On Sun, Jun 19, 2022 at 7:02 PM Stefan Monnier <monnier@iro.umontreal.ca> wrote:
> Currently compiling a top-level expression wrapped in
> eval-when-compile by itself leaves no residue in the compiled  output,

`eval-when-compile` has 2 effects:

1- Run the code within the compiler's process.
   E.g.  (eval-when-compile  (require 'cl-lib)).
   This is somewhat comparable to loading a gcc plugin during
   a compilation: it affects the GCC process itself, rather than the
   code it emits.

2- It replaces the (eval-when-compile ...) thingy with the value
   returned by the evaluation of this code.  So you can do (defvar
   my-str (eval-when-compile (concat "foo" "bar"))) and you know that
   the concatenation will be done during compilation.

> but I would want to make the above evaluate to an object at run-time
> where the exported symbols in the obstack are immutable.

Then it wouldn't be called `eval-when-compile` because it would do
something quite different from what `eval-when-compile` does :-)


The informal semantics of "eval-when-compile" from the elisp info file are that 
     This form marks BODY to be evaluated at compile time but not when
     the compiled program is loaded.  The result of evaluation by the
     compiler becomes a constant which appears in the compiled program.
     If you load the source file, rather than compiling it, BODY is
     evaluated normally.
I'm not sure what I have proposed that would be inconsistent with "the result of evaluation 
by the compiler becomes a constant which appears in the compiled program".
The exact form of that appearance in the compiled program is not specified.
For example, the byte-compile of (eval-when-compile (cl-labels ((f...) (g ...)))
currently produces a byte-code vector in which f and g are byte-code vectors with
shared structure.  However, that representation is only one choice.

It is inconsistent with the semantics of *symbols* as they currently stand, as I have already admitted.
Even there, you could advance a model where it is not inconsistent.  For example,
if you view the binding of symbol to value as having two components - the binding and the cell
holding the mutable value during the extent of the symbol as a global/dynamically scoped variable,
then having the binding of the symbol to the final value of the cell before the dynamic extent of the variable
terminates would be consistent.  That's not how it's currently implemented, because there is no way to
express the final compile-time environment as a value after compilation has completed with the
current semantics.

The part that's incompatible with current semantics of symbols is importing that symbol as 
an immutable symbolic reference.  Not really a "variable" reference, but as a binding
of a symbol to a value in the run-time namespace (or package in CL terminology, although
CL did not allow any way to specify what I'm suggesting either, as far as I know).

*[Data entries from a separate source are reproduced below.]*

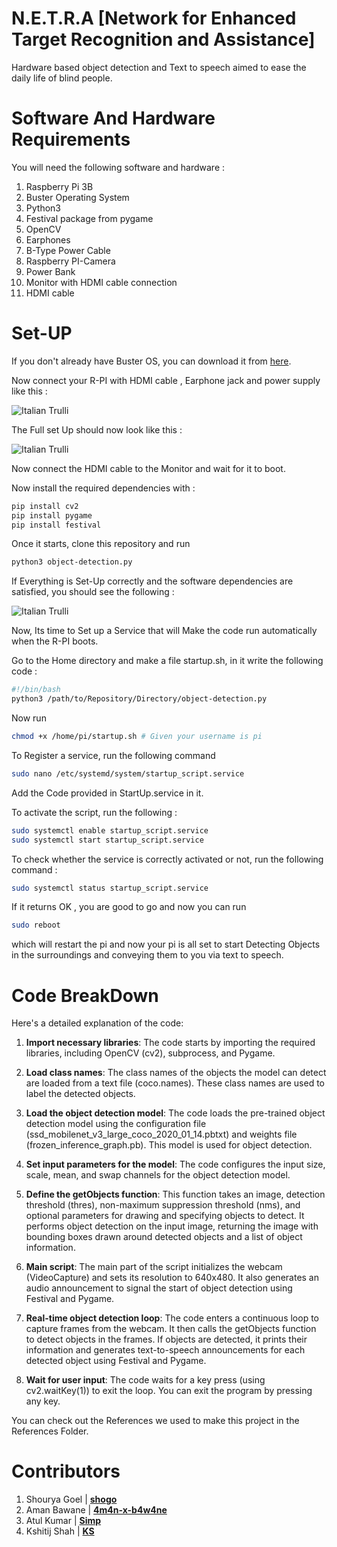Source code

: # N.E.T.R.A [Network for Enhanced Target Recognition and Assistance]

Hardware based object detection and Text to speech aimed to ease the daily life of blind people. 

# Software And Hardware Requirements

You will need the following software and hardware : 

1. Raspberry Pi 3B
2. Buster Operating System
3. Python3
4. Festival package from pygame
5. OpenCV
6. Earphones
7. B-Type Power Cable
8. Raspberry PI-Camera
9. Power Bank
10. Monitor with HDMI cable connection
11. HDMI cable

# Set-UP

If you don't already have Buster OS, you can download it from <a href="https://downloads.raspberrypi.org/raspbian/images/raspbian-2020-02-14/"> here</a>.

Now connect your R-PI with HDMI cable , Earphone jack and power supply like this : 

<img src="assets/SetUp.jpeg" alt="Italian Trulli">

The Full set Up should now look like this : 

<img src="assets/Full_Set_Up.jpeg" alt="Italian Trulli">

Now connect the HDMI cable to the Monitor and wait for it to boot. 

Now install the required dependencies with : 

```sh
pip install cv2
pip install pygame
pip install festival
```

Once it starts, clone this repository and run 

```sh
python3 object-detection.py
```

If Everything is Set-Up correctly and the software dependencies are satisfied, you should see the following : 

<img src="assets/Object-Detection.jpeg" alt="Italian Trulli">

Now, Its time to Set up a Service that will Make the code run automatically when the R-PI boots. 

Go to the Home directory and make a file startup.sh, in it write the following code : 

```sh
#!/bin/bash
python3 /path/to/Repository/Directory/object-detection.py
```

Now run 

```sh
chmod +x /home/pi/startup.sh # Given your username is pi
```

To Register a service, run the following command 

```sh
sudo nano /etc/systemd/system/startup_script.service
```

Add the Code provided in StartUp.service in it. 

To activate the script, run the following : 

```sh
sudo systemctl enable startup_script.service
sudo systemctl start startup_script.service
```

To check whether the service is correctly activated or not, run the following command : 

```sh
sudo systemctl status startup_script.service
```

If it returns OK , you are good to go and now you can run 

```sh
sudo reboot
```

which will restart the pi and now your pi is all set to start Detecting Objects in the surroundings and conveying them to you via text to speech. 

# Code BreakDown

Here's a detailed explanation of the code:

1. **Import necessary libraries**: The code starts by importing the required libraries, including OpenCV (cv2), subprocess, and Pygame.

2. **Load class names**: The class names of the objects the model can detect are loaded from a text file (coco.names). These class names are used to label the detected objects.

3. **Load the object detection model**: The code loads the pre-trained object detection model using the configuration file (ssd_mobilenet_v3_large_coco_2020_01_14.pbtxt) and weights file (frozen_inference_graph.pb). This model is used for object detection.

4. **Set input parameters for the model**: The code configures the input size, scale, mean, and swap channels for the object detection model.

5. **Define the getObjects function**: This function takes an image, detection threshold (thres), non-maximum suppression threshold (nms), and optional parameters for drawing and specifying objects to detect. It performs object detection on the input image, returning the image with bounding boxes drawn around detected objects and a list of object information.

6. **Main script**: The main part of the script initializes the webcam (VideoCapture) and sets its resolution to 640x480. It also generates an audio announcement to signal the start of object detection using Festival and Pygame.

7. **Real-time object detection loop**: The code enters a continuous loop to capture frames from the webcam. It then calls the getObjects function to detect objects in the frames. If objects are detected, it prints their information and generates text-to-speech announcements for each detected object using Festival and Pygame.

8. **Wait for user input**: The code waits for a key press (using cv2.waitKey(1)) to exit the loop. You can exit the program by pressing any key.

You can check out the References we used to make this project in the References Folder. 

# Contributors

1. Shourya Goel |  <a href="https://twitter.com/ShogLoFi">**shogo**</a>
2. Aman Bawane |  <a href="https://twitter.com/Abnwamsn">**4m4n-x-b4w4ne**</a>
3. Atul Kumar |   <a href="https://github.com/atul-k-6">**Simp**</a>
4. Kshitij Shah |  <a href="https://github.com/KshitijIITRoorkee">**KS**</a>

However, that would capture the semantics of ELF shared objects with the text and ro_data
segments loaded into memory that is in fact immutable for a userspace program.
 
> byte-code (or native-code) instruction arrays.  This would in turn enable
> implementing proper tail recursion as "goto with arguments".

Proper tail recursion elimination would require changing the *normal*
function call protocol.  I suspect you're thinking of a smaller-scale
version of it specifically tailored to self-recursion, kind of like
what `named-let` provides.  Note that such ad-hoc TCO tends to hit the same
semantic issues as the -O3 optimization of the native compiler.
E.g. in code like the following:

    (defun vc-foo-register (file)
      (when (some-hint-is-true)
        (load "vc-foo")
        (vc-foo-register file)))

the final call to `vc-foo-register` is in tail position but is not
a self call because loading `vc-foo` is expected to redefine
`vc-foo-register` with the real implementation.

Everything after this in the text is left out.